According to the article, “a single automated prayer app generated almost as many tweets in 2 days as accounts believed to be automated did in the whole week leading to the US election”.
Ohman, one of the three authors who is a lecturer at Uppsala University Media and Comms, believes that the phenomenon of the Islamic Prayer Apps, which is widely spread amongst Egyptian and Saudi users, highlights that we should rethink the way in which we understand ‘low automation’ (automation that does not require hi-tech tools or advanced skills) and review our assumptions when it comes to afterlife planning and administering digital estate.
“We are inclined to conceptualize post-mortem care mainly as a Western, secular thing. Actually, it is rather an African and South Asian phenomenon”, he underlined yesterday at the seminar ‘Emerging Technologies, Personality Laws and the Dead Modern Law Review’ organized by Aston University, Newcastle University and Southampton University. The (online) gathering, led by the brilliant Edina Harbinja, a senior lecturer in Media and Privacy Law who has authored a number of publications on the topic of post-mortem privacy and digital property regulation, featured prominent scholars in the fields of media, law, philosophy and psychology discussing timely topics such as the theoretical, social and legal justifications for the privacy of the dead, and emerging legal and technological frameworks for the protection of post-mortem privacy and digital assets.

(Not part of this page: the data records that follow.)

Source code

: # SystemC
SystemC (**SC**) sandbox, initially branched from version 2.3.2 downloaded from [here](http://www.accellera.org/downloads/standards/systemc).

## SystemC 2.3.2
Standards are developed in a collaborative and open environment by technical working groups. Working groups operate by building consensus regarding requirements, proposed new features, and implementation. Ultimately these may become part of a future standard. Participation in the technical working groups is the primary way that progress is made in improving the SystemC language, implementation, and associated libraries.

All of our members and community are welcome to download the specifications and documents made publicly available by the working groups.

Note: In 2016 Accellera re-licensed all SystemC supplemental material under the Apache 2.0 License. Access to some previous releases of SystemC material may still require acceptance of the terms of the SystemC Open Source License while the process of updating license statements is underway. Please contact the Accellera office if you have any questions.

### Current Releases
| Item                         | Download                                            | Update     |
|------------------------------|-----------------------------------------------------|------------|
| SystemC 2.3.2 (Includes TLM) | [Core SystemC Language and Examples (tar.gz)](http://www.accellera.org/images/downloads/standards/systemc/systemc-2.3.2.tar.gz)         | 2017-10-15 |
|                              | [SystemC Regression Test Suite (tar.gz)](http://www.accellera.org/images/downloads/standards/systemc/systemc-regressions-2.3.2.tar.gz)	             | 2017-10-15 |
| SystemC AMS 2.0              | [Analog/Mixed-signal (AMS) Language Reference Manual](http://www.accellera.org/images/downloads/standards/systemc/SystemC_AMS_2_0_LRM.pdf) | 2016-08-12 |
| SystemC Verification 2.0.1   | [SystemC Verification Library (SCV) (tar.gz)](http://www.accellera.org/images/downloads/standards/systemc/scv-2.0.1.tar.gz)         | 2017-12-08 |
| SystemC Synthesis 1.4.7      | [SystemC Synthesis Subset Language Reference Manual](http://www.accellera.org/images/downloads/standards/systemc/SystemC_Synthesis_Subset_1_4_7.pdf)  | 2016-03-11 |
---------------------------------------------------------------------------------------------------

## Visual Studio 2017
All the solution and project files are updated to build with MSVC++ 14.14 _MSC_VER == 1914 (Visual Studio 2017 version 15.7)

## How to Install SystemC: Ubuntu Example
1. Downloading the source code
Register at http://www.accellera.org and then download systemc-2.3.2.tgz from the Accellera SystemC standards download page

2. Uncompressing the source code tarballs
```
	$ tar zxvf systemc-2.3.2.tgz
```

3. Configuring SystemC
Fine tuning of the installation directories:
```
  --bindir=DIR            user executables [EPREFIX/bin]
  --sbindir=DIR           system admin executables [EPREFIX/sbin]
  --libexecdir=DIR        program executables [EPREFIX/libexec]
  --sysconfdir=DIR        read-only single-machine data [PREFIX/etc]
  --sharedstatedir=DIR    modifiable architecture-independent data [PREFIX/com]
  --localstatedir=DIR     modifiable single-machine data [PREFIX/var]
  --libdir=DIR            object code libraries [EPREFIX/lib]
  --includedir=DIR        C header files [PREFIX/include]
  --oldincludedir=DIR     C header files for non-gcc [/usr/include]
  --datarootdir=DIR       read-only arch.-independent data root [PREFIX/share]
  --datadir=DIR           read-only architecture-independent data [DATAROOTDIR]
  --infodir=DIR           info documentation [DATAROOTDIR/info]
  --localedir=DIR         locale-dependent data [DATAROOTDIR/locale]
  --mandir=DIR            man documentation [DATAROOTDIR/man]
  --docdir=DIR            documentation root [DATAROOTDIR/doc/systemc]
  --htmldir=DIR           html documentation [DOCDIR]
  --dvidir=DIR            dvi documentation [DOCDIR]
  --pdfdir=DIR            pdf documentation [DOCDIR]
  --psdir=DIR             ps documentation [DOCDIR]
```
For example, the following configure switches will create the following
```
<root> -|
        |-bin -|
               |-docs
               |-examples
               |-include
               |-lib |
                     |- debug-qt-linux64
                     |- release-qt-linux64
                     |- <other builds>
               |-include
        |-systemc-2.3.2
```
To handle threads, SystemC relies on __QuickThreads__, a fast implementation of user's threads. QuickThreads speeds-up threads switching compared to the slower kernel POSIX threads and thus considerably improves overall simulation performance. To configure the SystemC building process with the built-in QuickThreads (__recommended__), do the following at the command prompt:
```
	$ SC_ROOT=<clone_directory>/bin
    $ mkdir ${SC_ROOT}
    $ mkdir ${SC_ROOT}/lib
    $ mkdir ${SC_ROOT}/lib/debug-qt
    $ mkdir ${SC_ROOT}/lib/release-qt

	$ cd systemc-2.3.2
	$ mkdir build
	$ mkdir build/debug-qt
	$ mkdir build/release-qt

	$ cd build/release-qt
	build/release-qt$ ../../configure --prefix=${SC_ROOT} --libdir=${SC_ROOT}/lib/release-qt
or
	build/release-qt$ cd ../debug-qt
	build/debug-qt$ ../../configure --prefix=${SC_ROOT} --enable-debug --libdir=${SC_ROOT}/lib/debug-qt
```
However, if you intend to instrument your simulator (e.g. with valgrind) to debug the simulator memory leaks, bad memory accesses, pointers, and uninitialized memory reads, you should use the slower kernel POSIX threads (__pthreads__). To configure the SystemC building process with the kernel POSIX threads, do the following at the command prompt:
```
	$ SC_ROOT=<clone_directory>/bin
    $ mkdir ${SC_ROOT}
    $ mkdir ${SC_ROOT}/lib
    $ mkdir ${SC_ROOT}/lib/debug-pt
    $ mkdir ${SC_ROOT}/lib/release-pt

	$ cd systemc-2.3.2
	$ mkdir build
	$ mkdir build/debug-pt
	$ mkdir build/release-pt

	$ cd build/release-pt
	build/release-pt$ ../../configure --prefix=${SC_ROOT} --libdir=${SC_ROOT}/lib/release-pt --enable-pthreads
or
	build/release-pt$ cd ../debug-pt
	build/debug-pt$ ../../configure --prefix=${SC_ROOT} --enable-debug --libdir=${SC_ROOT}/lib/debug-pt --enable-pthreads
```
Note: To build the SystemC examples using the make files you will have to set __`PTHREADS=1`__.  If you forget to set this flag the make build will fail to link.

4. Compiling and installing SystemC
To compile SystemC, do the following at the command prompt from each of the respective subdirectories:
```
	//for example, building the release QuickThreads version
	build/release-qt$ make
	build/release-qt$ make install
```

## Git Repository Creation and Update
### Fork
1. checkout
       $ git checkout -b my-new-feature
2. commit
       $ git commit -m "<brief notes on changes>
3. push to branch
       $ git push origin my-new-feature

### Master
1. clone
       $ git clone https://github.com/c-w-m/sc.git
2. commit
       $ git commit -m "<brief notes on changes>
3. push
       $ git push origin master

Going back to Ohman’s point, this is by far not just a concern of the secular West. One of the core functions of the Islamic Prayer Apps, in fact, would be to continue posting on users’ behalf even in their afterlife.
“Register now so your account would tweet now and after you die”, states Zad-Muslim.com. And Du3a.org assures that, after signing up, “your account will tweet in your life and in your death”, which is particularly meaningful in the Islamic faith, since judgment is not believed to be given immediately upon death.
While Islamic scholars debate on how to interpret this, most of them “agree that the reward of the afterlife, at least to some degree, is subject to posthumous improvement”. Ohman, Gorwa and Floridi conclude that this would play in favor of specific tools such as Islamic Prayer Apps, and of automating religious practices in the afterlife.
Considering that there are approximately 1.9 billion Muslims globally, it may be worth investigating this phenomenon further, and also -as Ohman suggests- looking at the increasing attention given to afterlife planning and care for digital assets not just as a sign of a cynical and peculiarly Western uber capitalist attitude, but as a more comprehensive occurrence becoming an integral part of our all-encompassing digital experience.